_Action item_
The lines from the beginning of the records below through the one holding "## 2.0.0-beta.8" are to be copied exactly; leave the pictures out.

_Data shown_
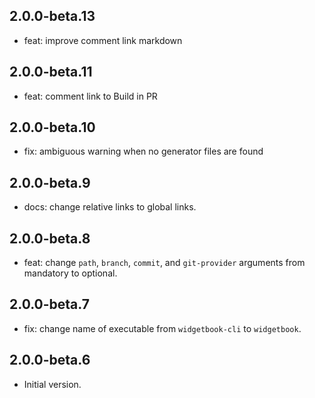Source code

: ## 2.0.0-beta.13

- feat: improve comment link markdown

## 2.0.0-beta.11

- feat: comment link to Build in PR

## 2.0.0-beta.10

- fix: ambiguous warning when no generator files are found

## 2.0.0-beta.9

- docs: change relative links to global links.

## 2.0.0-beta.8

- feat: change `path`, `branch`, `commit`, and `git-provider` arguments from mandatory to optional.

## 2.0.0-beta.7

- fix: change name of executable from `widgetbook-cli` to `widgetbook`.
 
## 2.0.0-beta.6

- Initial version.
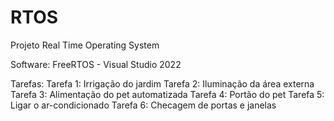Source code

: # RTOS

Projeto Real Time Operating System

Software: FreeRTOS - Visual Studio 2022

Tarefas:
  Tarefa 1: Irrigação do jardim
  Tarefa 2: Iluminação da área externa
  Tarefa 3: Alimentação do pet automatizada
  Tarefa 4: Portão do pet
  Tarefa 5: Ligar o ar-condicionado
  Tarefa 6: Checagem de portas e janelas

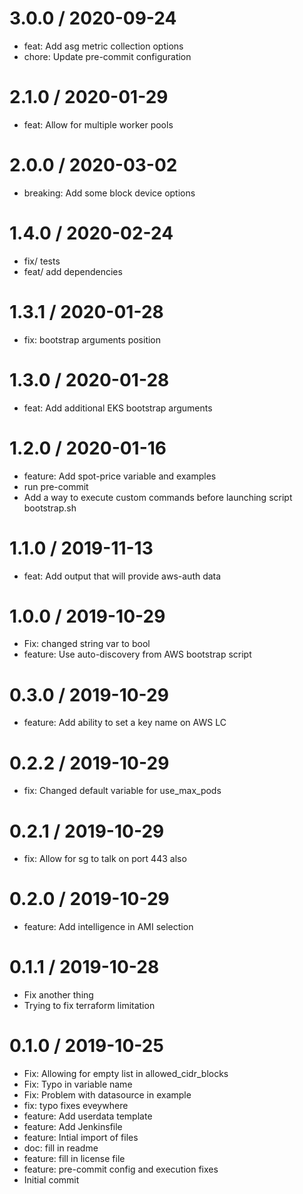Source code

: 
3.0.0 / 2020-09-24
==================

  * feat: Add asg metric collection options
  * chore: Update pre-commit configuration

2.1.0 / 2020-01-29
==================

  * feat: Allow for multiple worker pools

2.0.0 / 2020-03-02
==================

  * breaking: Add some block device options

1.4.0 / 2020-02-24
==================

  * fix/ tests
  * feat/ add dependencies

1.3.1 / 2020-01-28
==================

  * fix: bootstrap arguments position

1.3.0 / 2020-01-28
==================

  * feat: Add additional EKS bootstrap arguments

1.2.0 / 2020-01-16
==================

  * feature: Add spot-price variable and examples
  * run pre-commit
  * Add a way to execute custom commands before launching script bootstrap.sh

1.1.0 / 2019-11-13
==================

  * feat: Add output that will provide aws-auth data

1.0.0 / 2019-10-29
==================

  * Fix: changed string var to bool
  * feature: Use auto-discovery from AWS bootstrap script

0.3.0 / 2019-10-29
==================

  * feature: Add ability to set a key name on AWS LC

0.2.2 / 2019-10-29
==================

  * fix: Changed default variable for use_max_pods

0.2.1 / 2019-10-29
==================

  * fix: Allow for sg to talk on port 443 also

0.2.0 / 2019-10-29
==================

  * feature: Add intelligence in AMI selection

0.1.1 / 2019-10-28
==================

  * Fix another thing
  * Trying to fix terraform limitation

0.1.0 / 2019-10-25
==================

  * Fix: Allowing for empty list in allowed_cidr_blocks
  * Fix: Typo in variable name
  * Fix: Problem with datasource in example
  * fix: typo fixes eveywhere
  * feature: Add userdata template
  * feature: Add Jenkinsfile
  * feature: Intial import of files
  * doc: fill in readme
  * feature: fill in license file
  * feature: pre-commit config and execution fixes
  * Initial commit

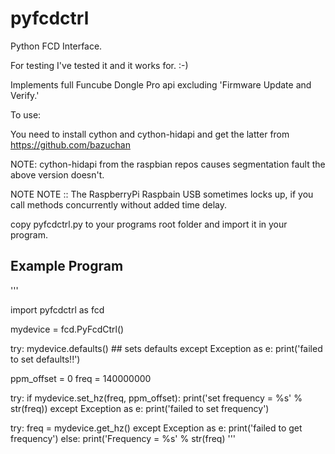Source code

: # pyfcdctrl

Python FCD Interface.

For testing I've tested it and it works for. :-)

Implements full Funcube Dongle Pro api excluding 'Firmware Update and Verify.'

To use:

You need to install cython and cython-hidapi and get the latter from https://github.com/bazuchan

NOTE: cython-hidapi from the raspbian repos causes segmentation fault the above version doesn't.

NOTE NOTE ::  The RaspberryPi Raspbain USB sometimes locks up, if you call methods concurrently without added time delay.

copy pyfcdctrl.py to your programs root folder and import it in your program.

##  Example Program

'''

import pyfcdctrl as fcd

mydevice = fcd.PyFcdCtrl()

try:
    mydevice.defaults() ## sets defaults
except Exception as e:
    print('failed to set defaults!!')

ppm_offset = 0
freq = 140000000

try:
    if mydevice.set_hz(freq, ppm_offset):
        print('set frequency = %s' % str(freq))
except Exception as e:
    print('failed to set frequency')

try:
    freq = mydevice.get_hz()
except Exception as e:
    print('failed to get frequency')
else:
    print('Frequency = %s' % str(freq)
'''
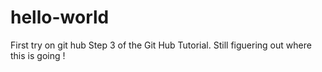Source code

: # hello-world
First try on git hub
Step 3 of the Git Hub Tutorial. Still figuering out where this is going
!
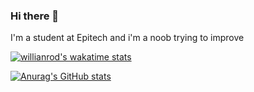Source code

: ### Hi there 👋
I'm a student at Epitech and i'm a noob trying to improve

[![willianrod's wakatime stats](https://github-readme-stats.vercel.app/api/wakatime?username=Neyross&theme=tokyonight&layout=compact&title_color=b81d9b)](https://github.com/anuraghazra/github-readme-stats)

[![Anurag's GitHub stats](https://github-readme-stats.vercel.app/api?username=Neyross&count_private=true&theme=tokyonight&show_icons=true&title_color=b81d9b)](https://github.com/anuraghazra/github-readme-stats)
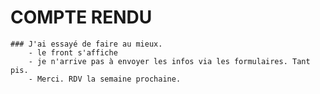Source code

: # COMPTE RENDU

    ### J'ai essayé de faire au mieux.
        - le front s'affiche
        - je n'arrive pas à envoyer les infos via les formulaires. Tant pis.
        - Merci. RDV la semaine prochaine.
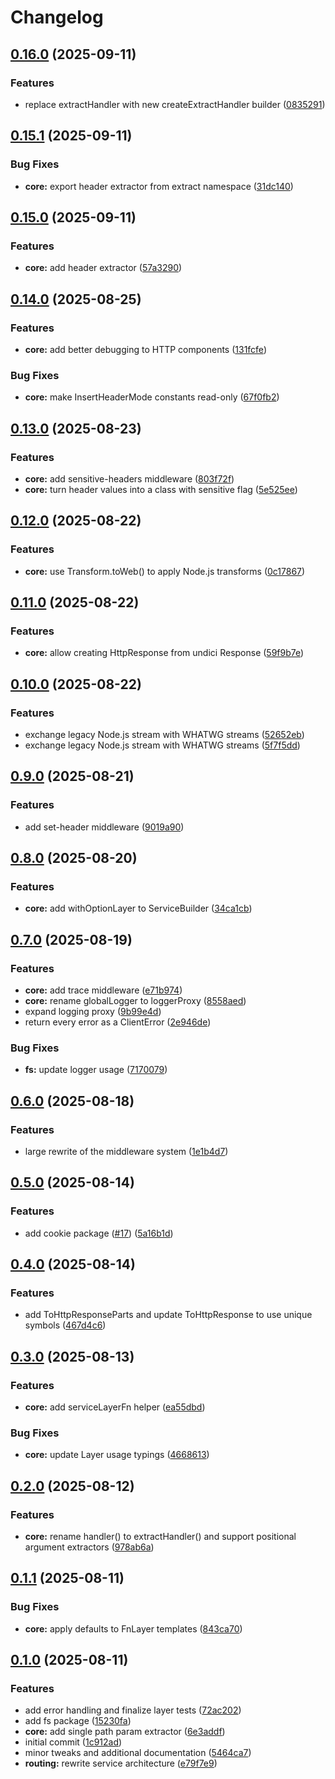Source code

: # Changelog

## [0.16.0](https://github.com/DASPRiD/taxum/compare/core-v0.15.1...core-v0.16.0) (2025-09-11)


### Features

* replace extractHandler with new createExtractHandler builder ([0835291](https://github.com/DASPRiD/taxum/commit/083529119336088f26097195985ea855147338e5))

## [0.15.1](https://github.com/DASPRiD/taxum/compare/core-v0.15.0...core-v0.15.1) (2025-09-11)


### Bug Fixes

* **core:** export header extractor from extract namespace ([31dc140](https://github.com/DASPRiD/taxum/commit/31dc140840fbc4b8de6203c6ca523bd6a1dd913e))

## [0.15.0](https://github.com/DASPRiD/taxum/compare/core-v0.14.0...core-v0.15.0) (2025-09-11)


### Features

* **core:** add header extractor ([57a3290](https://github.com/DASPRiD/taxum/commit/57a3290027966f64a74f005bc89bb3ce4a15b0d7))

## [0.14.0](https://github.com/DASPRiD/taxum/compare/core-v0.13.0...core-v0.14.0) (2025-08-25)


### Features

* **core:** add better debugging to HTTP components ([131fcfe](https://github.com/DASPRiD/taxum/commit/131fcfe33d01b8e7b003b2746218514ff1148a05))


### Bug Fixes

* **core:** make InsertHeaderMode constants read-only ([67f0fb2](https://github.com/DASPRiD/taxum/commit/67f0fb25e6b4fffd216538d77d6b7db6f556f50e))

## [0.13.0](https://github.com/DASPRiD/taxum/compare/core-v0.12.0...core-v0.13.0) (2025-08-23)


### Features

* **core:** add sensitive-headers middleware ([803f72f](https://github.com/DASPRiD/taxum/commit/803f72fa2ac019a78c43403836437f1cce7a1528))
* **core:** turn header values into a class with sensitive flag ([5e525ee](https://github.com/DASPRiD/taxum/commit/5e525eeb58d75d3e6a7b9995d60a1e1ed4eba7a4))

## [0.12.0](https://github.com/DASPRiD/taxum/compare/core-v0.11.0...core-v0.12.0) (2025-08-22)


### Features

* **core:** use Transform.toWeb() to apply Node.js transforms ([0c17867](https://github.com/DASPRiD/taxum/commit/0c1786702e8fb6faac6e6007287d5c8904b2526f))

## [0.11.0](https://github.com/DASPRiD/taxum/compare/core-v0.10.0...core-v0.11.0) (2025-08-22)


### Features

* **core:** allow creating HttpResponse from undici Response ([59f9b7e](https://github.com/DASPRiD/taxum/commit/59f9b7e297f71e3836d80b52ddd42f1bfefa587f))

## [0.10.0](https://github.com/DASPRiD/taxum/compare/core-v0.9.0...core-v0.10.0) (2025-08-22)


### Features

* exchange legacy Node.js stream with WHATWG streams ([52652eb](https://github.com/DASPRiD/taxum/commit/52652ebe8daab599085c347385978cf2a55c3966))
* exchange legacy Node.js stream with WHATWG streams ([5f7f5dd](https://github.com/DASPRiD/taxum/commit/5f7f5ddb43e408a8d887da904072c43b9cbfd526))

## [0.9.0](https://github.com/DASPRiD/taxum/compare/core-v0.8.0...core-v0.9.0) (2025-08-21)


### Features

* add set-header middleware ([9019a90](https://github.com/DASPRiD/taxum/commit/9019a902457c139319a98aaf4c3eb1f4ed628c29))

## [0.8.0](https://github.com/DASPRiD/taxum/compare/core-v0.7.0...core-v0.8.0) (2025-08-20)


### Features

* **core:** add withOptionLayer to ServiceBuilder ([34ca1cb](https://github.com/DASPRiD/taxum/commit/34ca1cb421f00425cb67918664edcf769bcfb392))

## [0.7.0](https://github.com/DASPRiD/taxum/compare/core-v0.6.0...core-v0.7.0) (2025-08-19)


### Features

* **core:** add trace middleware ([e71b974](https://github.com/DASPRiD/taxum/commit/e71b974abd866c617c88885e972d9d98c785bc92))
* **core:** rename globalLogger to loggerProxy ([8558aed](https://github.com/DASPRiD/taxum/commit/8558aedb2ab24d6f8eb21ab94320174e16b4986f))
* expand logging proxy ([9b99e4d](https://github.com/DASPRiD/taxum/commit/9b99e4d5dcef0326ad29a79d326a8bce882d097a))
* return every error as a ClientError ([2e946de](https://github.com/DASPRiD/taxum/commit/2e946de61c2be6cb8bd29e50615d3ca807cb2411))


### Bug Fixes

* **fs:** update logger usage ([7170079](https://github.com/DASPRiD/taxum/commit/717007968ad1a9f2cfeb5d5201f749ee6f029e0c))

## [0.6.0](https://github.com/DASPRiD/taxum/compare/core-v0.5.0...core-v0.6.0) (2025-08-18)


### Features

* large rewrite of the middleware system ([1e1b4d7](https://github.com/DASPRiD/taxum/commit/1e1b4d73b8982ff6d0c55375662eac0fb94a1bfe))

## [0.5.0](https://github.com/DASPRiD/taxum/compare/core-v0.4.0...core-v0.5.0) (2025-08-14)


### Features

* add cookie package ([#17](https://github.com/DASPRiD/taxum/issues/17)) ([5a16b1d](https://github.com/DASPRiD/taxum/commit/5a16b1d3a21d60fd000c8f00c6b7d258606e85c6))

## [0.4.0](https://github.com/DASPRiD/taxum/compare/core-v0.3.0...core-v0.4.0) (2025-08-14)


### Features

* add ToHttpResponseParts and update ToHttpResponse to use unique symbols ([467d4c6](https://github.com/DASPRiD/taxum/commit/467d4c672c09b7fe39103ad6835ef44cb4a0638a))

## [0.3.0](https://github.com/DASPRiD/taxum/compare/core-v0.2.0...core-v0.3.0) (2025-08-13)


### Features

* **core:** add serviceLayerFn helper ([ea55dbd](https://github.com/DASPRiD/taxum/commit/ea55dbd2793331b943027ef052b2f36e7186e932))


### Bug Fixes

* **core:** update Layer usage typings ([4668613](https://github.com/DASPRiD/taxum/commit/4668613576413f1847c936d682f8ad3007433c44))

## [0.2.0](https://github.com/DASPRiD/taxum/compare/core-v0.1.1...core-v0.2.0) (2025-08-12)


### Features

* **core:** rename handler() to extractHandler() and support positional argument extractors ([978ab6a](https://github.com/DASPRiD/taxum/commit/978ab6a209b2207e045050d0f7b2c6db34307c54))

## [0.1.1](https://github.com/DASPRiD/taxum/compare/core-v0.1.0...core-v0.1.1) (2025-08-11)


### Bug Fixes

* **core:** apply defaults to FnLayer templates ([843ca70](https://github.com/DASPRiD/taxum/commit/843ca7017541843cbaae216b365ccdb485696395))

## [0.1.0](https://github.com/DASPRiD/taxum/compare/core-v0.0.1...core-v0.1.0) (2025-08-11)


### Features

* add error handling and finalize layer tests ([72ac202](https://github.com/DASPRiD/taxum/commit/72ac202f245e83341e709c5f02e1d71c87bbdf7d))
* add fs package ([15230fa](https://github.com/DASPRiD/taxum/commit/15230fadcad656e192f26f0b272e0d646493181a))
* **core:** add single path param extractor ([6e3addf](https://github.com/DASPRiD/taxum/commit/6e3addf360427eb8ec1e73f1071ac8130836f5c0))
* initial commit ([1c912ad](https://github.com/DASPRiD/taxum/commit/1c912ad75113592b6fddc18c93d92916468ceff0))
* minor tweaks and additional documentation ([5464ca7](https://github.com/DASPRiD/taxum/commit/5464ca749176da18c5f2fa6d430e68ee1ecd1371))
* **routing:** rewrite service architecture ([e79f7e9](https://github.com/DASPRiD/taxum/commit/e79f7e97caa36d091c3dfa369da80a9f918c4be4))

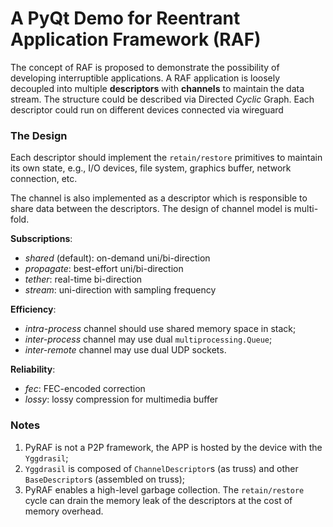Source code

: # A PyQt Demo for Reentrant Application Framework (RAF)

The concept of RAF is proposed to demonstrate the possibility of developing interruptible applications.
A RAF application is loosely decoupled into multiple **descriptors** with **channels** to maintain the data stream. The structure could be described via Directed *Cyclic* Graph.
Each descriptor could run on different devices connected via wireguard

### The Design

Each descriptor should implement the `retain/restore` primitives to maintain its own state, e.g., I/O devices, file system, graphics buffer, network connection, etc.

The channel is also implemented as a descriptor which is responsible to share data between the descriptors.
The design of channel model is multi-fold.

**Subscriptions**:
- *shared* (default): on-demand uni/bi-direction
- *propagate*: best-effort uni/bi-direction
- *tether*: real-time bi-direction
- *stream*: uni-direction with sampling frequency

**Efficiency**:
- *intra-process* channel should use shared memory space in stack;
- *inter-process* channel may use dual `multiprocessing.Queue`;
- *inter-remote* channel may use dual UDP sockets.

**Reliability**:
- *fec*: FEC-encoded correction
- *lossy*: lossy compression for multimedia buffer

### Notes
1. PyRAF is not a P2P framework, the APP is hosted by the device with the `Yggdrasil`;
2. `Yggdrasil` is composed of `ChannelDescriptor`s (as truss) and other `BaseDescriptor`s (assembled on truss);
3. PyRAF enables a high-level garbage collection. The `retain/restore` cycle can drain the memory leak of the descriptors at the cost of memory overhead.

<!-- ### Module Structure
- `channel`: channel descriptions between `descriptors`
    - **intra-process**: use shared memory space in stack;
    - **inter-process**: use dual `multiprocessing.Queue`;
    - **inter-remote**: use dual UDP sockets;
- `descriptor`: atomic element of PyRAF program
    - **DeviceDescriptor**: maintain the global I/O devices mapping, e.g., tty, keyboard/mouse, etc.
    - **FileDescriptor**: maintain a pseudo file system with all remote devices;
    - **SocketDescriptor**: maintain all network connections over a virtual network interface;
- `remote`: IP-based remote devices management
    - discovery, offloading, daemon, and etc. -->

_Output of the task_
Source code

: ## 2.0.0-beta.13

- feat: improve comment link markdown

## 2.0.0-beta.11

- feat: comment link to Build in PR

## 2.0.0-beta.10

- fix: ambiguous warning when no generator files are found

## 2.0.0-beta.9

- docs: change relative links to global links.

## 2.0.0-beta.8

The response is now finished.